An incidental finding of testicular seminoma in the context
Clinical guidelines do not recommend further investigation for occult malignancy in the scenario of unprovoked venous thromboembolism in the absence of additional clinical features suggestive of malignancy. Authors present the case of a young gentleman with pulmonary embolism who was diagnosed with testicular seminoma despite lack of symptoms or signs suggestive of malignancy. This is a unique case describing a scenario not well documented in existing literature where contravention of clinical guidelines had a potentially advantageous outcome for the patient.
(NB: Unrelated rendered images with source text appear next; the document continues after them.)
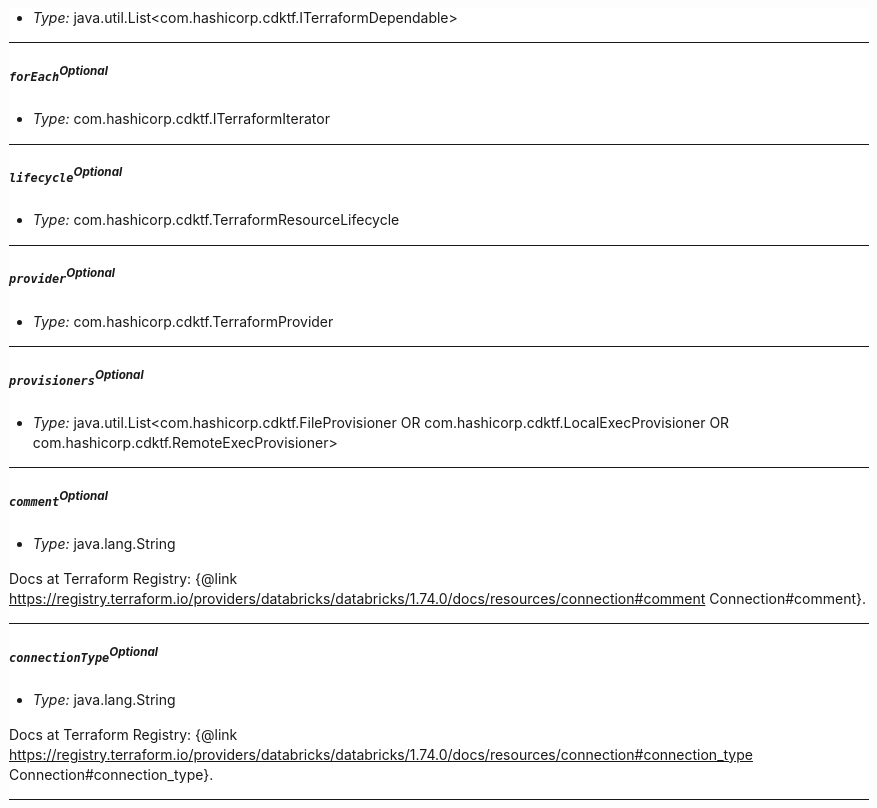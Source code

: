 - *Type:* java.util.List<com.hashicorp.cdktf.ITerraformDependable>

---

##### `forEach`<sup>Optional</sup> <a name="forEach" id="@cdktf/provider-databricks.connection.Connection.Initializer.parameter.forEach"></a>

- *Type:* com.hashicorp.cdktf.ITerraformIterator

---

##### `lifecycle`<sup>Optional</sup> <a name="lifecycle" id="@cdktf/provider-databricks.connection.Connection.Initializer.parameter.lifecycle"></a>

- *Type:* com.hashicorp.cdktf.TerraformResourceLifecycle

---

##### `provider`<sup>Optional</sup> <a name="provider" id="@cdktf/provider-databricks.connection.Connection.Initializer.parameter.provider"></a>

- *Type:* com.hashicorp.cdktf.TerraformProvider

---

##### `provisioners`<sup>Optional</sup> <a name="provisioners" id="@cdktf/provider-databricks.connection.Connection.Initializer.parameter.provisioners"></a>

- *Type:* java.util.List<com.hashicorp.cdktf.FileProvisioner OR com.hashicorp.cdktf.LocalExecProvisioner OR com.hashicorp.cdktf.RemoteExecProvisioner>

---

##### `comment`<sup>Optional</sup> <a name="comment" id="@cdktf/provider-databricks.connection.Connection.Initializer.parameter.comment"></a>

- *Type:* java.lang.String

Docs at Terraform Registry: {@link https://registry.terraform.io/providers/databricks/databricks/1.74.0/docs/resources/connection#comment Connection#comment}.

---

##### `connectionType`<sup>Optional</sup> <a name="connectionType" id="@cdktf/provider-databricks.connection.Connection.Initializer.parameter.connectionType"></a>

- *Type:* java.lang.String

Docs at Terraform Registry: {@link https://registry.terraform.io/providers/databricks/databricks/1.74.0/docs/resources/connection#connection_type Connection#connection_type}.

---
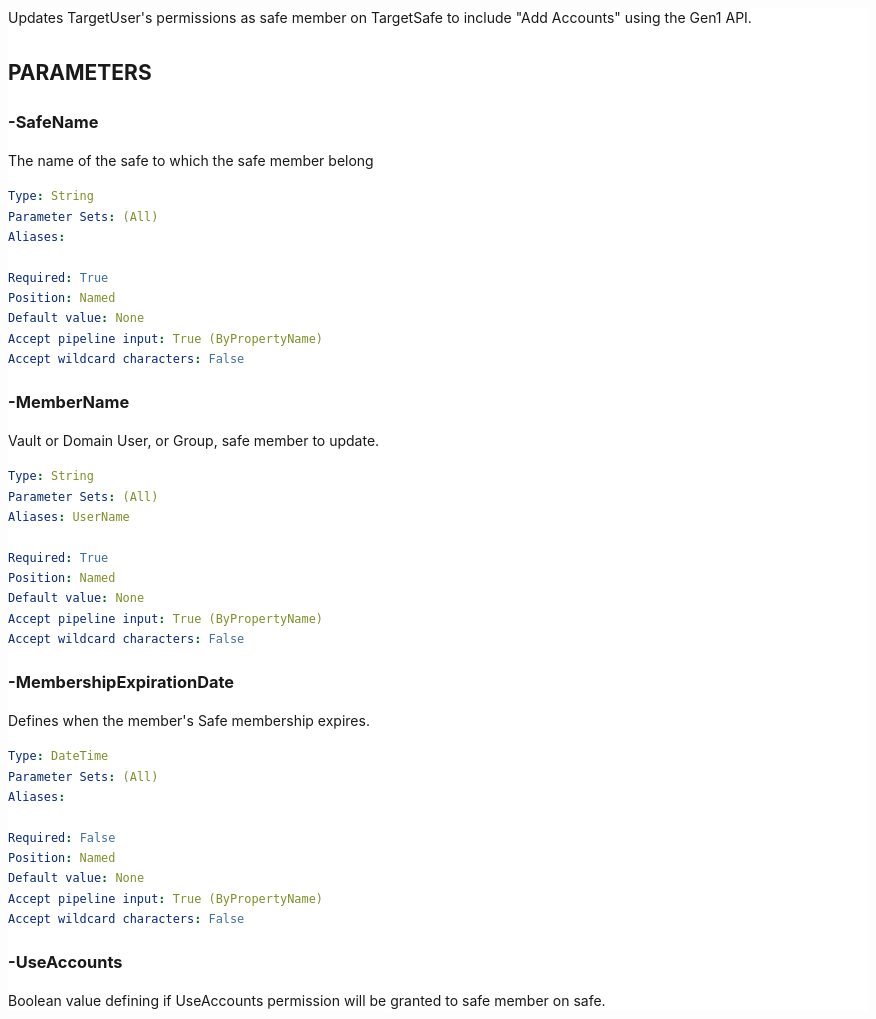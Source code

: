 Updates TargetUser's permissions as safe member on TargetSafe to include "Add Accounts" using the Gen1 API.

## PARAMETERS

### -SafeName
The name of the safe to which the safe member belong

```yaml
Type: String
Parameter Sets: (All)
Aliases:

Required: True
Position: Named
Default value: None
Accept pipeline input: True (ByPropertyName)
Accept wildcard characters: False
```

### -MemberName
Vault or Domain User, or Group, safe member to update.

```yaml
Type: String
Parameter Sets: (All)
Aliases: UserName

Required: True
Position: Named
Default value: None
Accept pipeline input: True (ByPropertyName)
Accept wildcard characters: False
```

### -MembershipExpirationDate
Defines when the member's Safe membership expires.

```yaml
Type: DateTime
Parameter Sets: (All)
Aliases:

Required: False
Position: Named
Default value: None
Accept pipeline input: True (ByPropertyName)
Accept wildcard characters: False
```

### -UseAccounts
Boolean value defining if UseAccounts permission will be granted to
safe member on safe.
A 37-year-old white male presented with seemingly unprovoked acute pulmonary embolism with right heart strain. He did not have any predisposing factors for venous thromboembolism and did not have any symptoms or signs suggestive of malignancy. Clinical guidelines do not recommend further investigation to screen for malignancy in this scenario.

Despite this, this young, otherwise healthy patient proceeded to computed tomography scanning, resulting in the diagnosis of localized testicular seminoma. Testicular ultrasound described normal-sized testes (despite a discrete lesion in the right testis), suggesting this was not detectable by the patient or clinician on routine examination. The patient was anticoagulated and had an inferior vena cava filter inserted to facilitate orchidectomy followed by adjuvant radiotherapy.

This case highlights the importance of considering malignancy in seemingly unprovoked venous thromboembolism and the availability of guidelines to direct further investigation. This patient’s treatment was not in line with clinical guidelines and was considered a “lucky find.”